TASK DETAILS:
Starting at the first line of the records and stopping at the line that contains "Download the german municipality borders from", transcribe every line exactly and leave out the pictures.

——————————

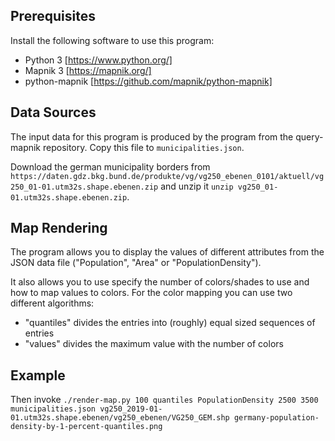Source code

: ## Prerequisites

Install the following software to use this program:
- Python 3 [https://www.python.org/]
- Mapnik 3 [https://mapnik.org/]
- python-mapnik [https://github.com/mapnik/python-mapnik]

## Data Sources

The input data for this program is produced by the program from
the query-mapnik repository. Copy this file to `municipalities.json`.

Download the german municipality borders from
`https://daten.gdz.bkg.bund.de/produkte/vg/vg250_ebenen_0101/aktuell/vg250_01-01.utm32s.shape.ebenen.zip` and unzip it `unzip vg250_01-01.utm32s.shape.ebenen.zip`.

## Map Rendering

The program allows you to display the values of different attributes from
the JSON data file ("Population", "Area" or "PopulationDensity").

It also allows you to use specify the number of colors/shades to use and
how to map values to colors. For the color mapping you can use two
different algorithms:
- "quantiles" divides the entries into (roughly) equal sized sequences of entries
- "values" divides the maximum value with the number of colors

## Example

Then invoke 
`./render-map.py 100 quantiles PopulationDensity 2500 3500 municipalities.json vg250_2019-01-01.utm32s.shape.ebenen/vg250_ebenen/VG250_GEM.shp germany-population-density-by-1-percent-quantiles.png`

——————————

RESPONSE BOX:
Source code

: ## Prerequisites

Install the following software to use this program:
- Python 3 [https://www.python.org/]
- Mapnik 3 [https://mapnik.org/]
- python-mapnik [https://github.com/mapnik/python-mapnik]

## Data Sources

The input data for this program is produced by the program from
the query-mapnik repository. Copy this file to `municipalities.json`.

Download the german municipality borders from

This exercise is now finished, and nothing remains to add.